Vértigo de Alfred Hitchcok ha sido elegida recientemente por
el British Film Institute como mejor película de todos los tiempos, juicio con
el que no cabe estar más de acuerdo.
La
elección, que llevan a cabo críticos especializados de todo el mundo cada diez
años, y cuyo resultado ve la luz en la prestigiosa revista Sight & Sound,
ha supuesto el desbancamiento, por primera vez desde 1962, de Citizen Ken
(1941). Si la cinta de Orson Wells se había impuesto en todas las anteriores
ocasiones con claridad, esta vez ha tenido que ceder su trono a la historia de
amor, muerte y obsesión que Hitchcock rodara en 1958 en la ciudad de San
Francisco, protagonizada por James Stewart y Kim Novak.

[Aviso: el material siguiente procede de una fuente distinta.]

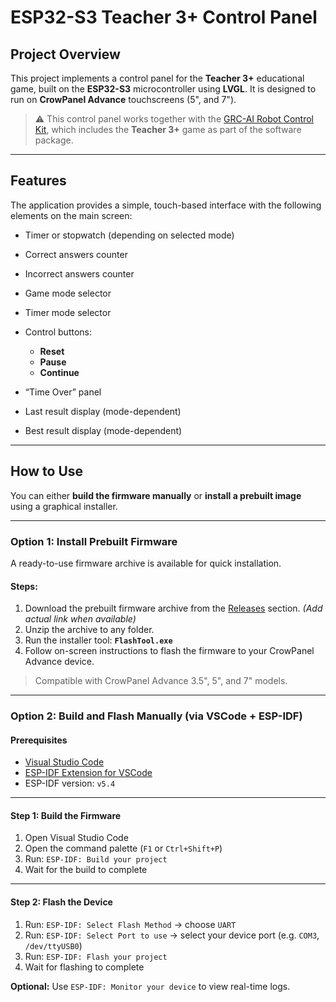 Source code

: # ESP32-S3 Teacher 3+ Control Panel

## Project Overview

This project implements a control panel for the **Teacher 3+** educational game, built on the **ESP32-S3** microcontroller using **LVGL**.
It is designed to run on **CrowPanel Advance** touchscreens (5", and 7").

> ⚠️ This control panel works together with the [GRC-AI Robot Control Kit](https://www.elecrow.com/grc-ai-robot-control.html), which includes the **Teacher 3+** game as part of the software package.

---

## Features

The application provides a simple, touch-based interface with the following elements on the main screen:

* Timer or stopwatch (depending on selected mode)
* Correct answers counter
* Incorrect answers counter
* Game mode selector
* Timer mode selector
* Control buttons:

  * **Reset**
  * **Pause**
  * **Continue**
* “Time Over” panel
* Last result display (mode-dependent)
* Best result display (mode-dependent)

---

## How to Use

You can either **build the firmware manually** or **install a prebuilt image** using a graphical installer.

---

### Option 1: Install Prebuilt Firmware

A ready-to-use firmware archive is available for quick installation.

#### Steps:

1. Download the prebuilt firmware archive from the [Releases](Releases) section. *(Add actual link when available)*
2. Unzip the archive to any folder.
3. Run the installer tool:
   **`FlashTool.exe`**
4. Follow on-screen instructions to flash the firmware to your CrowPanel Advance device.

> Compatible with CrowPanel Advance 3.5", 5", and 7" models.

---

### Option 2: Build and Flash Manually (via VSCode + ESP-IDF)

#### Prerequisites

* [Visual Studio Code](https://code.visualstudio.com/)
* [ESP-IDF Extension for VSCode](https://github.com/espressif/vscode-esp-idf-extension)
* ESP-IDF version: `v5.4`

---

#### Step 1: Build the Firmware

1. Open Visual Studio Code
2. Open the command palette (`F1` or `Ctrl+Shift+P`)
3. Run: `ESP-IDF: Build your project`
4. Wait for the build to complete

---

#### Step 2: Flash the Device

1. Run: `ESP-IDF: Select Flash Method` → choose `UART`
2. Run: `ESP-IDF: Select Port to use` → select your device port (e.g. `COM3`, `/dev/ttyUSB0`)
3. Run: `ESP-IDF: Flash your project`
4. Wait for flashing to complete

**Optional:**
Use `ESP-IDF: Monitor your device` to view real-time logs.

La ascensión de Vértigo
hasta el primer puesto de la lista ha sido gradual e imparable, reflejo de la
fascinación creciente que esta historia ha venido ejerciendo en la percepción
de críticos y público. Así, para el director de la publicación, Nick James, “el
resultado da cuenta de los cambios en la propia cultura crítica del cine”, que
se decanta ahora por una visión más personal de este arte, antes que por otra
más brillante o académica. Y es que, como la propia espiral con que se abren
los títulos de crédito de la película, Vértigo extiende los tentáculos
de su influjo a la mirada de todo aquél que se enfrenta a ella.
Mucho
se ha hablado sobre el significado último de esta película. Basada en la novela
de Pierre Boileau y Thomas Narcejac Sueurs froides: d’entre les morts,
cuenta la historia del detective Scottie (James Stewart) que sufre de acrofobia
o vértigo a las alturas a raíz de una persecución por las azoteas de San
Francisco. Scottie es contratado por un viejo amigo para vigilar a la mujer de
este último, Madeleine (Kim Novak), quien parece extrañamente poseída en su
conducta por el alma de una bisabuela enajenada, llamada Carlotta. En su
seguimiento a Madeleine por los rincones de San Francisco, se enamorará hasta
los huesos del misterio de esta mujer. La historia de amor entre ambos
conducirá al suicidio aparente de Madeleine y a la obsesión rayana en el
fetichismo de Scottie, que tratará de reintegrarla de entre los muertos en la
figura de otra mujer. Se trata sin duda de la obra más personal de su director,
la más enigmática también. El suspense y la acción, ingredientes fundamentales
de su cinematografía, pasan a un segundo plano en este caso para mostrarnos un
universo onírico, una suerte de ensoñación que tiene
lugar por las calles, hoteles, tiendas, museos, bosques y cementerios de San
Francisco. Las largas secuencias en silencio por estos escenarios, acompañadas
de una música de hipnosis, hacen que la película, por momentos parezca muda.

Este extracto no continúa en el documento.